Tomás Cabezas
Un hogar no es solo una estructura de concreto y ladrillos, es el lugar donde uno tiene un sentido de pertenencia, abrigo y calor. No es casual que la palabra “hogar” provenga de “hoguera”, ese fuego doméstico que, desde tiempos inmemoriales, ha reunido a familias, templando los inviernos y haciendo de la casa un refugio. En O’Higgins, ese calor ha sido históricamente alimentado por la leña: un recurso no solamente ancestral, sino que accesible, y profundamente enraizado en las costumbres de sus habitantes.
En marzo pasado, sin embargo, se impuso una restricción al uso de calefactores a leña en 17 comunas de la región. En Rancagua y Machalí, la prohibición fue total; en otras comunas como Graneros, Mostazal, Doñihue, y Requínoa, se prohibieron las antiguas salamandras y cocinas a leña, especialmente las hechizas. La medida busca disminuir la contaminación atmosférica, una preocupación legítima. Pero ¿se puede combatir la contaminación castigando a los hogares más vulnerables, sin ofrecer soluciones reales?
Llamar deficiente a la campaña de información es poco, muchas personas no saben qué artefactos pueden o no utilizar, y en varias comunas creyeron erróneamente que la prohibición era total. A esta confusión se suma una presión económica creciente. El precio de la electricidad subió un 10% a fines de 2023, y en julio de este año según la Superintendencia de Electricidad y combustible, se proyecta otro incremento del 7,1%, los incentivos para el cambio de calefacción son pocos, dejando muchas veces de lado a la deteriorada y menospreciada clase media.
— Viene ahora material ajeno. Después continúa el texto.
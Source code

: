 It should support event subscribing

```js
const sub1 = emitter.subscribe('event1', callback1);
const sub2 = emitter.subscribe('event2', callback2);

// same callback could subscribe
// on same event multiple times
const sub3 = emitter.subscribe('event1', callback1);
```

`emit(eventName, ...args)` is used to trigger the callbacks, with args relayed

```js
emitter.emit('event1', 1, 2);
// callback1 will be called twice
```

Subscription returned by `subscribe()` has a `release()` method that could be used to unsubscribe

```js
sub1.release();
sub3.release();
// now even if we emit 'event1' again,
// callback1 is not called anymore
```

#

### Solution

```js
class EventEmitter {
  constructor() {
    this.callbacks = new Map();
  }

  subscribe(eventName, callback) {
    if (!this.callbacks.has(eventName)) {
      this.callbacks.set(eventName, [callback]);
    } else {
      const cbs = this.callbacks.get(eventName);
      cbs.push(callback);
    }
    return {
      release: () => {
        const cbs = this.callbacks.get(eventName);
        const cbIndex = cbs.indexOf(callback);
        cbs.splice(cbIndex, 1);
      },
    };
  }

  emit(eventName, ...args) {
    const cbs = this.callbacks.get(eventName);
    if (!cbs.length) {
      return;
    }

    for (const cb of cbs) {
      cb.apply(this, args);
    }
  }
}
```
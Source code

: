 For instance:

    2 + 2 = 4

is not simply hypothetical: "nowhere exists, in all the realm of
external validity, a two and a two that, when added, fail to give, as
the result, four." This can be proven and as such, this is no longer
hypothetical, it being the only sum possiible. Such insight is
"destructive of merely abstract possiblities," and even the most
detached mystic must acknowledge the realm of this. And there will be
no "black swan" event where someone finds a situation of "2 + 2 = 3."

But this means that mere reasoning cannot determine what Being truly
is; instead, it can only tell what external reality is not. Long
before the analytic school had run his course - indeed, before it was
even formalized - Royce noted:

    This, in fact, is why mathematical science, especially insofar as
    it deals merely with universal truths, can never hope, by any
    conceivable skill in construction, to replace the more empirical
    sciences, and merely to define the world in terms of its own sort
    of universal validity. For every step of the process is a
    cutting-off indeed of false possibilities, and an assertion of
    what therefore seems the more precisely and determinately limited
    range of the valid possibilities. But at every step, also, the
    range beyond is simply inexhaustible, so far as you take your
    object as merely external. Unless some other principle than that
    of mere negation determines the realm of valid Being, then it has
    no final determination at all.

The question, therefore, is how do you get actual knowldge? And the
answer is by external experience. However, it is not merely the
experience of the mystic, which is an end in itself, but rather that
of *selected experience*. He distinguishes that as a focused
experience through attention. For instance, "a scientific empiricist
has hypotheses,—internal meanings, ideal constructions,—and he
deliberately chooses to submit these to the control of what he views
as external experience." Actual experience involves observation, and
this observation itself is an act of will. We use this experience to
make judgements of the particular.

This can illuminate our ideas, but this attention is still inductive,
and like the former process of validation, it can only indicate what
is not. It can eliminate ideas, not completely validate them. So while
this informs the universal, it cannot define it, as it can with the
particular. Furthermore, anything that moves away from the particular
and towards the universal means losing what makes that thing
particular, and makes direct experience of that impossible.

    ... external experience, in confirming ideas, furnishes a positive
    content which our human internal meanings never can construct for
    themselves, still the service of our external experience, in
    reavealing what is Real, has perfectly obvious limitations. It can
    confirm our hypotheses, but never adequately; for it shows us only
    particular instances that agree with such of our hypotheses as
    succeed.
Exigir a las familias que abandonen la leña sin subsidios efectivos ni alternativas sostenibles es pedirles que elijan entre contaminar o pasar frío.
El Estado debe avanzar hacia una transición energética justa, que considere la realidad económica y cultural de las personas. La leña, mal utilizada, contamina. Pero también calienta, une y sostiene. No se trata de defender el humo, sino de defender el calor humano que habita en la idea misma de hogar. Castigar a quienes no pueden pagar otra forma de calefacción no es política pública: es indiferencia disfrazada de ecología.